Pennsylvania uses electronic data collection. All PCR's are completed by computer software approved by the department of health. We print a hard copy of the report and then our Chief electronically file's the data every month with the regional EMS council.


----------



## rescuecpt (Jul 9, 2004)

NY State uses a 3-sheet carbonless form.  The white top sheet stays with the agency, and the yellow and pink sheets are left with the hospital.  The hospital keeps the yellow one for the patient records, and the pink sheet is sent to the state for research/records purposes.


----------



## MMiz (Jul 9, 2004)

We use a multi-sheet carbonless form.  It's specific to our county.  The county then requires us to fill out a bubble sheet (scantron) with the same information.  Scantrons always seem to mess me up.


----------



## TTLWHKR (Jul 24, 2004)

Used to be in PA we had different forms for each EMS region; then there was an option have having a state wide form that was a white-pink-yellow carbonless copy. Then about 7-8 years ago we switched to data collection software that covered all aspects of the PCR. My service still uses the white portion of the carbonless PCR's as a hard copy and simply b/c this is easier to report on in the field, and the ER likes to have a copy, also this way if we don't have time to enter them into the "Code 3 Software" upon completion of the call, we can lock them in our mail boxes which we incorporated after all this hipaa stuff began.


----------



## PArescueEMT (Dec 24, 2004)

> _Originally posted by ResTech_@Jul 9 2004, 02:07 AM
> * Pennsylvania uses electronic data collection. All PCR's are completed by computer software approved by the department of health. We print a hard copy of the report and then our Chief electronically file's the data every month with the regional EMS council. *


 Not everywhere are we papreless, I am still recording with a pen and paper.


----------



## coloradoemt (Dec 31, 2004)

I recently changed from a system that was all computerized to one that is planning it in the near future. Had to go back to school on the paperwork side....


----------



## Jon (Dec 31, 2004)

> _Originally posted by coloradoemt_@Dec 31 2004, 04:03 PM
> * I recently changed from a system that was all computerized to one that is planning it in the near future. Had to go back to school on the paperwork side.... *


 Yup. It sucks, don't it.


----------



## coloradoemt (Dec 31, 2004)

> _Originally posted by MedicStudentJon_@Dec 31 2004, 03:05 PM
> *
> Yup.
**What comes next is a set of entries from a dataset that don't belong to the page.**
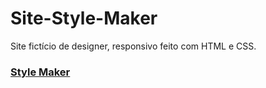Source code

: # Site-Style-Maker

Site fictício de designer, responsivo feito com HTML e CSS.

### [Style Maker](https://davidsonrb.github.io/Site-Style-Maker/)

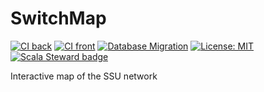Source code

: # SwitchMap

[![CI back](https://img.shields.io/github/workflow/status/ultram4rine/switchmap/CI%20back?label=Backend&logo=scala&style=flat-square)](https://github.com/ultram4rine/switchmap/actions/workflows/ci-back.yml)
[![CI front](https://img.shields.io/github/workflow/status/ultram4rine/switchmap/CI%20front?label=Frontend&logo=vuedotjs&style=flat-square)](https://github.com/ultram4rine/switchmap/actions/workflows/ci-front.yml)
[![Database Migration](https://img.shields.io/github/workflow/status/ultram4rine/switchmap/Database%20Migration%20Tests%20with%20Flyway?label=Migration&logo=flyway&style=flat-square)](https://github.com/ultram4rine/switchmap/actions/workflows/flyway-migration-test.yaml)
[![License: MIT](https://img.shields.io/github/license/ultram4rine/switchmap?style=flat-square)](https://github.com/ultram4rine/switchmap/blob/master/LICENSE)
[![Scala Steward badge](https://img.shields.io/badge/Scala_Steward-helping-blue.svg?style=flat-square&logo=data:image/png;base64,iVBORw0KGgoAAAANSUhEUgAAAA4AAAAQCAMAAAARSr4IAAAAVFBMVEUAAACHjojlOy5NWlrKzcYRKjGFjIbp293YycuLa3pYY2LSqql4f3pCUFTgSjNodYRmcXUsPD/NTTbjRS+2jomhgnzNc223cGvZS0HaSD0XLjbaSjElhIr+AAAAAXRSTlMAQObYZgAAAHlJREFUCNdNyosOwyAIhWHAQS1Vt7a77/3fcxxdmv0xwmckutAR1nkm4ggbyEcg/wWmlGLDAA3oL50xi6fk5ffZ3E2E3QfZDCcCN2YtbEWZt+Drc6u6rlqv7Uk0LdKqqr5rk2UCRXOk0vmQKGfc94nOJyQjouF9H/wCc9gECEYfONoAAAAASUVORK5CYII=)](https://scala-steward.org)

Interactive map of the SSU network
It sucks, don't it. *


 Sure does... About the time my hand quits cramping up from all the writing, I will get to go back to keyboard entry again.


----------



## shorthairedpunk (Feb 12, 2005)

we have a war brewing over whether we need a nurses signature on out pcrs. other agencies in the area dont get them and the state doesnt care. what do you guys think?


----------



## CodeSurfer (Feb 22, 2005)

I rode along with San Diego Fire and the medics used a PDA to record everything and when we got to the ED they used an IR port to send the data to the printer.  It seems like a really good system, although it can take a long time to type everything out with the little stylus on the screen.


----------



## rescuecpt (Feb 22, 2005)

> _Originally posted by shorthairedpunk_@Feb 12 2005, 02:27 PM
> * we have a war brewing over whether we need a nurses signature on out pcrs. other agencies in the area dont get them and the state doesnt care. what do you guys think? *


 We're required in NYS.  We get in trouble from the County and/or DOH for not having them.  It shows the completion of your care - transfer of care to a higher authority.  Without it, the state assumes you left the pt on the side of the road...


----------



## Summit (Feb 22, 2005)

Can't... wait... for... COMPUTERS!


----------



## emtchicky156 (Feb 23, 2005)

Here in wi we have to get a signature too. Sometimes it's  a pain in the *** to get when they are busy, but ya gotta do what ya gotta do.


----------



## Jon (Feb 24, 2005)

Philly uses "lifenet EMT" - Zoll's System - the ED staff just sign the screen with the syulus, same as the pt.


Jon


----------



## killerkeev (Mar 6, 2005)

I am from Ohio, central, and we do our reports on computers.  We actually have a handheld unit that is a little bigger than you hand.  We require signatures from the nurses as a way to protect ourselves from people saying we didn't give report.  It also acts as a way to state that we Passed on care to an equal or higher level of care.  We then print a copy out and leave it for the hospital medical records and go back and upload the reports into the database.  We are hopefully going to be going wireless here in the near future.


----------



## Phridae (Mar 6, 2005)

Wisconsin has its own run report. 3 layers. White, yellow, pink. We need a sig. from an RN and the pink copy stays at the ED. We take the yellow and white home.
We just purchased a computer system, and theres heavy talk of everything going to computers this year. Then again, there was heavy talk of getting a new moniter, last summer.


----------



## SCEMT-B (Mar 7, 2005)

SC uses a 3-part carbonless form, but our company has switched to computers so now we're printing them.


----------



## Jon (Mar 8, 2005)

> _Originally posted by SCEMT-B_@Mar 7 2005, 10:34 PM
> * SC uses a 3-part carbonless form, but our company has switched to computers so now we're printing them. *


 are you printing on the forms, or genertating 2 or 3 single copies? Are they the same as the state form, or set up differently?

Jon


----------



## TKO (Mar 23, 2005)

In Sask. there are a few different ways. Each service to their own I guess. All places I have been , are pen and the PCR form. The bigger city has little laptops which you fill out on then print them out at the hospital.


----------



## EMICT1 (Mar 24, 2005)

Here in KS every service is different.  The Private service I work for still uses a carbonless paper report.  While,  Sedgwick county the primary 911 provider for this area does theirs on Computer and have been experementing with the MEDUSA tablet system.  All of the techs I have talked to hate the tablets. They complain of reports that have been completed and just vanish into some electronic abbys.  I personally like the paper.  I always know where it is and dont have to work about technical difficulties.


----------



## BloodNGlory02 (Mar 24, 2005)

> *Wisconsin has its own run report. 3 layers. White, yellow, pink. We need a sig. from an RN and the pink copy stays at the ED. We take the yellow and white home.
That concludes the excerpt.